The group was noticed by The Telegraph last Thursday. The paper wrote: “Completing a degree at Oxford University is notoriously challenging, and requires an amount of reading that would drive most people mad. It’s no surprise, then, to find out some tired students take their academic frustrations out in the only way possible (in a library, at least): by abusing the books themselves.” In the works are notes to whomever might pick up the book next. One read “Christ, I’ve left the oven on”. There is a lot of wit, but the humour is not always high-brow. Sometimes words and titles are altered: the “r” and the final “i” in Virginia Woolf were scribbled out on the title page of a biography.
April Pierce, who founded the group in 2012, told the BBC, marginalia is “probably not the most enlightened form of literature but it’s entertaining and people enjoy it … [it is] guttural or visceral reactions to a reading experience”. The fact that so many people read the same books means that many have been defaced, some quite heavily, normally by students underlining key points or drawing arrows.
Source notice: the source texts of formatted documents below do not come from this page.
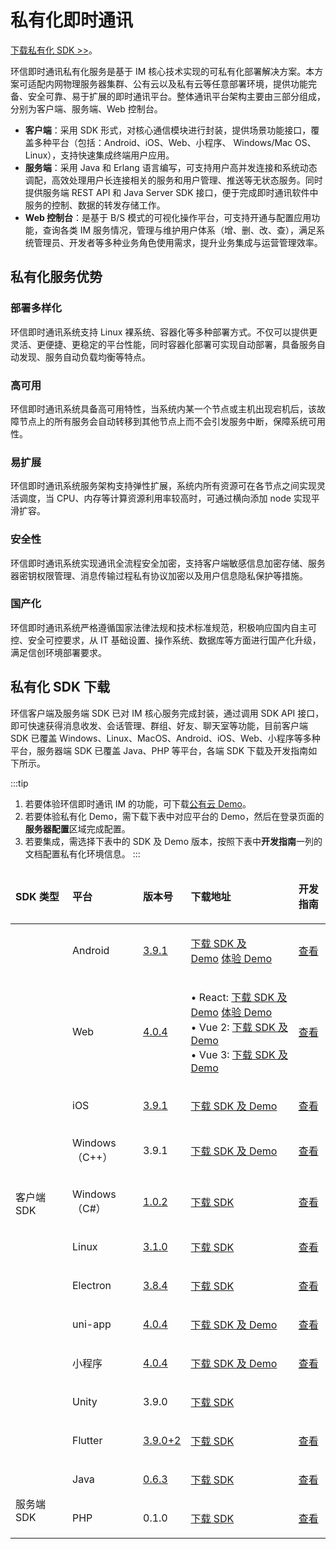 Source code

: ﻿# 私有化即时通讯

<Toc />

[下载私有化 SDK >>](#私有化-sdk-下载)。

环信即时通讯私有化服务是基于 IM 核心技术实现的可私有化部署解决方案。本方案可适配内网物理服务器集群、公有云以及私有云等任意部署环境，提供功能完备、安全可靠、易于扩展的即时通讯平台。整体通讯平台架构主要由三部分组成，分别为客户端、服务端、Web 控制台。

- **客户端**：采用 SDK 形式，对核心通信模块进行封装，提供场景功能接口，覆盖多种平台（包括：Android、iOS、Web、小程序、 Windows/Mac OS、Linux），支持快速集成终端用户应用。
- **服务端**：采用 Java 和 Erlang 语言编写，可支持用户高并发连接和系统动态调配，高效处理用户长连接相关的服务和用户管理、推送等无状态服务。同时提供服务端 REST API 和 Java Server SDK 接口，便于完成即时通讯软件中服务的控制、数据的转发存储工作。
- **Web 控制台**：是基于 B/S 模式的可视化操作平台，可支持开通与配置应用功能，查询各类 IM 服务情况，管理与维护用户体系（增、删、改、查），满足系统管理员、开发者等多种业务角色使用需求，提升业务集成与运营管理效率。

## 私有化服务优势

### 部署多样化

环信即时通讯系统支持 Linux 裸系统、容器化等多种部署方式。不仅可以提供更灵活、更便捷、更稳定的平台性能，同时容器化部署可实现自动部署，具备服务自动发现、服务自动负载均衡等特点。

### 高可用

环信即时通讯系统具备高可用特性，当系统内某一个节点或主机出现宕机后，该故障节点上的所有服务会自动转移到其他节点上而不会引发服务中断，保障系统可用性。

### 易扩展

环信即时通讯系统服务架构支持弹性扩展，系统内所有资源可在各节点之间实现灵活调度，当 CPU、内存等计算资源利用率较高时，可通过横向添加 node 实现平滑扩容。

### 安全性

环信即时通讯系统实现通讯全流程安全加密，支持客户端敏感信息加密存储、服务器密钥权限管理、消息传输过程私有协议加密以及用户信息隐私保护等措施。

### 国产化

环信即时通讯系统严格遵循国家法律法规和技术标准规范，积极响应国内自主可控、安全可控要求，从 IT 基础设置、操作系统、数据库等方面进行国产化升级，满足信创环境部署要求。

## 私有化 SDK 下载

环信客户端及服务端 SDK 已对 IM 核心服务完成封装，通过调用 SDK API 接口，即可快速获得消息收发、会话管理、群组、好友、聊天室等功能，目前客户端 SDK 已覆盖 Windows、Linux、MacOS、Android、iOS、Web、小程序等多种平台，服务器端 SDK 已覆盖 Java、PHP 等平台，各端 SDK 下载及开发指南如下所示。

:::tip

1. 若要体验环信即时通讯 IM 的功能，可下载[公有云 Demo](https://www.easemob.com/download/demo)。
2. 若要体验私有化 Demo，需下载下表中对应平台的 Demo，然后在登录页面的**服务器配置**区域完成配置。
3. 若要集成，需选择下表中的 SDK 及 Demo 版本，按照下表中**开发指南**一列的文档配置私有化环境信息。
   :::

<table>
<thead>
<tr>
<td width="75">
<p><strong>SDK </strong><strong>类型</strong></p>
</td>
<td width="97">
<p><strong>平台</strong></p>
</td>
<td>
<p><strong>版本号</strong></p>
</td>
<td>
<p><strong>下载地址</strong></p>
</td>
<td>
<p><strong>开发指南</strong></p>
</td>
</tr>
</thead>
<tbody>
<tr>
<td rowspan="11" width="75">
<p>&nbsp;</p>
<p>客户端 SDK</p>
</td>
<td width="97">
<p>Android</p>
</td>
<td>
<p><a href="http://doc.easemob.com/document/android/releasenote.html#%E7%89%88%E6%9C%AC-v3-9-1-2022-4-19">3.9.1</a></p>
</td>
<td>
<p><a href="https://downloadsdk.easemob.com/downloads/easemob-sdk-3.9.1.zip">下载 SDK 及 Demo</a>&nbsp;<a href="https://downloadsdk.easemob.com/downloads/imsdkdemo_android-3.9.1.apk">体验 Demo</a></p>
</td>
<td>
<p><a href="http://doc.easemob.com/document/android/privatecloud.html">查看</a></p>
</td>
</tr>
<tr>
<td width="97">
<p>Web</p>
</td>
<td>
<p><a href="http://doc.easemob.com/document/web/releasenote.html#%E7%89%88%E6%9C%AC-v4-0-4-2022-4-19">4.0.4</a></p>
</td>
<td>
<p>&bull; React:&nbsp;<a href="https://download-sdk.oss-cn-beijing.aliyuncs.com/zq/private-demo-20230104.zip">下载 SDK 及 Demo</a>&nbsp;<a href="https://zq-im-management-hsb.easemob.com/">体验 Demo</a><br /> &bull; Vue 2:&nbsp;<a href="https://download-sdk.oss-cn-beijing.aliyuncs.com/zq/private-vue2-20230104.zip">下载 SDK 及 Demo</a><br /> &bull; Vue 3:&nbsp;<a href="https://download-sdk.oss-cn-beijing.aliyuncs.com/zq/private-vue3-20230104.zip">下载 SDK 及 Demo</a></p>
</td>
<td>
<p><a href="http://doc.easemob.com/document/web/privatecloud.html">查看</a></p>
</td>
</tr>
<tr>
<td width="97">
<p>iOS</p>
</td>
<td>
<p><a href="http://doc.easemob.com/document/ios/releasenote.html#%E7%89%88%E6%9C%AC-v3-9-1-2022-4-19">3.9.1</a></p>
</td>
<td>
<p><a href="https://downloadsdk.easemob.com/downloads/iOS_IM_SDK_V3.9.1.zip">下载 SDK 及 Demo</a>&nbsp;<!-- <a href="https://www.pgyer.com/2XKY">体验 Demo</a>--></p>
</td>
<td>
<p><a href="http://doc.easemob.com/document/ios/privatecloud.html">查看</a></p>
</td>
</tr>
<tr>
<td width="97">
<p>Windows（C++）</p>
</td>
<td>
<p>3.9.1</p>
</td>
<td>
<p><a href="https://gitee.com/liyuzhao/im-cpp-demo">下载 SDK 及 Demo</a></p>
</td>
<td>
<p><a href="https://gitee.com/liyuzhao/im-cpp-demo/tree/master/docs">查看</a></p>
</td>
</tr>
<tr>
<td width="97">
<p>Windows（C#）</p>
</td>
<td>
<p><a href="http://doc.easemob.com/document/windows/releasenote.html#%E7%89%88%E6%9C%AC-v1-0-2-1-2022-06-22">1.0.2</a></p>
</td>
<td>
<p><a href="https://downloadsdk.easemob.com/downloads/SDK/WinSDK/agora_chat_sdk.1.0.2-beta.nupkg">下载 SDK</a></p>
</td>
<td>
<p><a href="http://doc.easemob.com/document/windows/quickstart.html">查看</a></p>
</td>
</tr>
<tr>
<td width="97">
<p>Linux</p>
</td>
<td>
<p><a href="https://docs-im.easemob.com/im/linux/releasenote">3.1.0</a></p>
</td>
<td>
<p><a href="https://downloadsdk.easemob.com/downloads/linux_IM_SDK_V3.1.0_r1.zip">下载 SDK</a></p>
</td>
<td>
<p><a href="https://docs-im.easemob.com/im/linux/integration">查看</a></p>
</td>
</tr>
<tr>
<td width="97">
<p>Electron</p>
</td>
<td>
<p><a href="https://docs-im.easemob.com/im/pc/log/releasenote#%E7%89%88%E6%9C%AC_v384_2021-12-09">3.8.4</a></p>
</td>
<td>
<p><a href="https://download-sdk.oss-cn-beijing.aliyuncs.com/downloads/Desktop_IM_SDK_3.8.4.zip">下载 SDK</a></p>
</td>
<td>
<p><a href="https://docs-im.easemob.com/im/pc/intro/integration">查看</a></p>
</td>
</tr>
<tr>
<td width="97">
<p>uni-app</p>
</td>
<td>
<p><a href="https://docs-im.easemob.com/im/applet/releasenote#%E7%89%88%E6%9C%AC_v404_dev_2022-4-19">4.0.4</a></p>
</td>
<td>
<p><a href="https://github.com/easemob/webim-uniapp-demo/releases/tag/4.0.4">下载 SDK 及 Demo</a></p>
</td>
<td>
<p><a href="https://docs-im.easemob.com/im/applet/uniapp">查看</a></p>
</td>
</tr>
<tr>
<td width="97">
<p>小程序</p>
</td>
<td>
<p><a href="https://docs-im.easemob.com/im/applet/releasenote#%E7%89%88%E6%9C%AC_v404_dev_2022-4-19">4.0.4</a></p>
</td>
<td>
<p><a href="https://github.com/easemob/webim-uniapp-demo/releases/tag/4.0.4">下载 SDK 及 Demo</a></p>
</td>
<td>
<p><a href="https://docs-im.easemob.com/im/applet/wechat">查看</a></p>
</td>
</tr>
<tr>
<td width="97">
<p>Unity</p>
</td>
<td>
<p>3.9.0</p>
</td>
<td>
<p><a href="https://downloadsdk.easemob.com/downloads/SDK/Unity/im_unity_sdk_3_9_0.unitypackage">下载 SDK</a></p>
</td>
<td>&nbsp;</td>
</tr>
<tr>
<td width="97">
<p>Flutter</p>
</td>
<td>
<p><a href="https://pub.flutter-io.cn/packages/im_flutter_sdk/changelog#3902">3.9.0+2</a></p>
</td>
<td>
<p><a href="https://pub.flutter-io.cn/packages/im_flutter_sdk/versions/3.9.0+2">下载 SDK</a></p>
</td>
<td>
<p><a href="http://doc.easemob.com/document/flutter/quickstart.html">查看</a></p>
</td>
</tr>
<tr>
<td rowspan="2" width="75">
<p>&nbsp;</p>
<p>服务端 SDK</p>
</td>
<td width="97">
<p>Java</p>
</td>
<td>
<p><a href="https://docs-im.easemob.com/im/server/ready/releasenote">0.6.3</a></p>
</td>
<td>
<p><a href="https://github.com/easemob/easemob-im-server-sdk">下载 SDK</a></p>
</td>
<td>
<p><a href="http://doc.easemob.com/document/server-side/java_server_sdk.html">查看</a></p>
</td>
</tr>
<tr>
<td width="97">
<p>PHP</p>
</td>
<td>
<p>0.1.0</p>
</td>
<td>
<p><a href="https://github.com/easemob/im-php-server-sdk">下载 SDK</a></p>
</td>
<td>
<p><a href="http://doc.easemob.com/document/server-side/php_server_sdk.html">查看</a></p>
</td>
</tr>
</tbody>
</table>
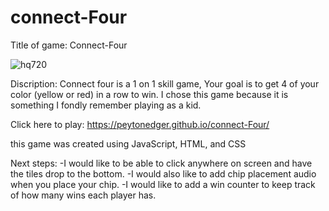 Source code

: # connect-Four
Title of game: Connect-Four

![hq720](https://github.com/user-attachments/assets/278674b9-75c6-411a-ba6b-7a5dcbb0336f)


Discription: Connect four is a 1 on 1 skill game,
Your goal is to get 4 of your color (yellow or red) in a row to win.
I chose this game because it is something I fondly remember playing as a kid.

Click here to play: https://peytonedger.github.io/connect-Four/

this game was created using JavaScript, HTML, and CSS

Next steps:
 -I would like to be able to click anywhere on screen and have the tiles drop to the bottom.
 -I would also like to add chip placement audio when you place your chip.
 -I would like to add a win counter to keep track of how many wins each player has.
But occasionally they share some observations on the works, or frustration at the text. “A lot of the marginalia is frustrated scholars in a library who want someone to hear their outbursts… it’s almost as if they are talking to an invisible audience through their reading material”, Pierce said.
Amongst gems are warnings to other scholars tempted by a footnote: “this man and his books are awful. Do not read them”, marginates one anonymous reader in block capitals. Others express frustration at excessive underlining: “whoever did this needs their writing and underlining implements confiscated” insists an annoyed student, directing an arrow to a paragraph of thickly- underlined prose. There is clearly an unwritten marginalic etiquette to which one unfortunate borrower did not adhere—“how much do pens cost?” scrawled one pencil-wielder beneath a penned annotation. And some have simply to given up (“I would love to meet the idiot who named this stupid book…”), while one let thoughts of food distract them from their late-night essay crises, circling “flapjack” in Shakespeare’s Pericles and drawing a little love heart beneath the word.
The Bodleian Library have stressed that they do not tolerate marginean mischief. Specifically, a spokesperson said that they “do not condone the defacing of library material”. “All students of the University of Oxford who would like access to the Bodleian Libraries sign a declaration which is an agreement ‘not to remove from the library, or to mark, deface, or injure in any way, any volume, document, or other object belonging to it’.”